### [Work order]
Treat the line with "## IMPORTANT INFORMATION" as the starting point. Write it out and every line after it through the end of the listing below, exactly.

### [Data for review]
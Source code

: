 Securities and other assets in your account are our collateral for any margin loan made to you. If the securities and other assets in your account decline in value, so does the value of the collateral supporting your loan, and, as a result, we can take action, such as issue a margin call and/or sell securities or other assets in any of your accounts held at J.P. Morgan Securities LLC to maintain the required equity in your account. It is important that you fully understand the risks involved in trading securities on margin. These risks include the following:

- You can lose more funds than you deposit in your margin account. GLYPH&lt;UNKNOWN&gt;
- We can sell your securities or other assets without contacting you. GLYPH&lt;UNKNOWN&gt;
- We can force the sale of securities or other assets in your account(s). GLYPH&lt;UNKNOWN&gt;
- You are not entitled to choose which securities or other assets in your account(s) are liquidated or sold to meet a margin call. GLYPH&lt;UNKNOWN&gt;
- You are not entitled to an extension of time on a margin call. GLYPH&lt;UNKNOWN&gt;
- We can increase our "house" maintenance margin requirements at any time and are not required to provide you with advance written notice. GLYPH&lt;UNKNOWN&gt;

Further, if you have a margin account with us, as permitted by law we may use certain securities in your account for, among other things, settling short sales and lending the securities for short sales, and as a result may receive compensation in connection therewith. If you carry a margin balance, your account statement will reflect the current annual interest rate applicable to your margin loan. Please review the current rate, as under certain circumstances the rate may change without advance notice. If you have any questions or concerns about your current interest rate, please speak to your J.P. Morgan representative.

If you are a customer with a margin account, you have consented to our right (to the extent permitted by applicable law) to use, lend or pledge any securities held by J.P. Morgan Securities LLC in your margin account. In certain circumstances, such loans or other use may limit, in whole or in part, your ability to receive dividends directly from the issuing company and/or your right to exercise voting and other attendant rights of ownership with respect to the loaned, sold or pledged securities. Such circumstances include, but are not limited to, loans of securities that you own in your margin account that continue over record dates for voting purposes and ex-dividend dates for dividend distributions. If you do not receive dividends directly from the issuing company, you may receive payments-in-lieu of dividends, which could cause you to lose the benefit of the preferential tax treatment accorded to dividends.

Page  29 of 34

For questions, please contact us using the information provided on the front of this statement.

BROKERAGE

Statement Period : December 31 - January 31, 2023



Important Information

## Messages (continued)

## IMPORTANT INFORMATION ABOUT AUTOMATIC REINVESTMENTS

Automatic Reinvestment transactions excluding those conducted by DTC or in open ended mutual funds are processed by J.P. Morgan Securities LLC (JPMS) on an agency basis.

### [Solution to this problem]
## IMPORTANT INFORMATION ABOUT AUTOMATIC REINVESTMENTS

Automatic Reinvestment transactions excluding those conducted by DTC or in open ended mutual funds are processed by J.P. Morgan Securities LLC (JPMS) on an agency basis.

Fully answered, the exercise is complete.